EXERCISE AIM:
All lines in the data bearing the string "FROM" should be identified and copied.

____________________

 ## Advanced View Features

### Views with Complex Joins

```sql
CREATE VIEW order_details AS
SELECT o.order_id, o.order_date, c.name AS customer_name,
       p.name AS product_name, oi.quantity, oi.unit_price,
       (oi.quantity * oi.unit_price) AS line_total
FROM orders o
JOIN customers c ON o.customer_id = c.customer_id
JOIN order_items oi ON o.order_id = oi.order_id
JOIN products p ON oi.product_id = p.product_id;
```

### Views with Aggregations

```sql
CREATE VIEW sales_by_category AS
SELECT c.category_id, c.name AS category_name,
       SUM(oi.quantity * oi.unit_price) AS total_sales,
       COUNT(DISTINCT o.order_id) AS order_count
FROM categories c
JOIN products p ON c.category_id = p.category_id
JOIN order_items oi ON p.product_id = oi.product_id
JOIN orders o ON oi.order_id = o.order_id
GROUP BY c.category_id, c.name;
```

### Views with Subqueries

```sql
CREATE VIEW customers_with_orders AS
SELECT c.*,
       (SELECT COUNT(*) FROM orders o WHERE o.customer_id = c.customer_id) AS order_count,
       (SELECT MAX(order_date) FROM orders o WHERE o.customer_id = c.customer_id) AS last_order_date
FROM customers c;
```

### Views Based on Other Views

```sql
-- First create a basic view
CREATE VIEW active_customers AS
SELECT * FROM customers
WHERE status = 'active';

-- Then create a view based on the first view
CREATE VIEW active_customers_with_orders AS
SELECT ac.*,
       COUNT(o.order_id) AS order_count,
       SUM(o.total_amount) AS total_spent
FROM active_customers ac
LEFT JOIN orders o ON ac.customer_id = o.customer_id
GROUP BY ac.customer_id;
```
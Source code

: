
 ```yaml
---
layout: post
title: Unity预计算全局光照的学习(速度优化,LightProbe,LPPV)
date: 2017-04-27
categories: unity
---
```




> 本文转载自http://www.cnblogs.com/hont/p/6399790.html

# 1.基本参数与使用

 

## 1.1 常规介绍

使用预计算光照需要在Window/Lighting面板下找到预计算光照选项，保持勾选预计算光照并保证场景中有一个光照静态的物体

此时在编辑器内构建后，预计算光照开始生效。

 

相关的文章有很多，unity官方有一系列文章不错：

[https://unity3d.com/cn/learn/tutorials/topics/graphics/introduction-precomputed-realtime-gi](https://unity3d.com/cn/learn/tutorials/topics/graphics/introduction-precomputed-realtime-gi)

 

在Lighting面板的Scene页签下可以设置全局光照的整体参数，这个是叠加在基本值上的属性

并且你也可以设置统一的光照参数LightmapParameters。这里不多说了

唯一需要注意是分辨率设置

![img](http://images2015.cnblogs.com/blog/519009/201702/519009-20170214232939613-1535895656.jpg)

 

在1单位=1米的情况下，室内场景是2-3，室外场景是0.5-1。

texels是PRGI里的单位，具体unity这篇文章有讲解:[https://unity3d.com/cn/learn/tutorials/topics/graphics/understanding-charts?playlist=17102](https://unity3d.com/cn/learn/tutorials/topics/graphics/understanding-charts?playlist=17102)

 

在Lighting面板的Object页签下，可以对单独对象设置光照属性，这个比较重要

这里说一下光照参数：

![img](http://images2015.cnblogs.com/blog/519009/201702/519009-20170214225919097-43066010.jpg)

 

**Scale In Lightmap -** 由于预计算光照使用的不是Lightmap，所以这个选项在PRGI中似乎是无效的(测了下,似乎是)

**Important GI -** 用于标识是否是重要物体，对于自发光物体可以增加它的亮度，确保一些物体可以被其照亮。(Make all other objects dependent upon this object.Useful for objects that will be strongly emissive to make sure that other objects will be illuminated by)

____________________

WRITTEN ANSWER:
FROM orders o
FROM categories c
       (SELECT COUNT(*) FROM orders o WHERE o.customer_id = c.customer_id) AS order_count,
       (SELECT MAX(order_date) FROM orders o WHERE o.customer_id = c.customer_id) AS last_order_date
FROM customers c;
SELECT * FROM customers
FROM active_customers ac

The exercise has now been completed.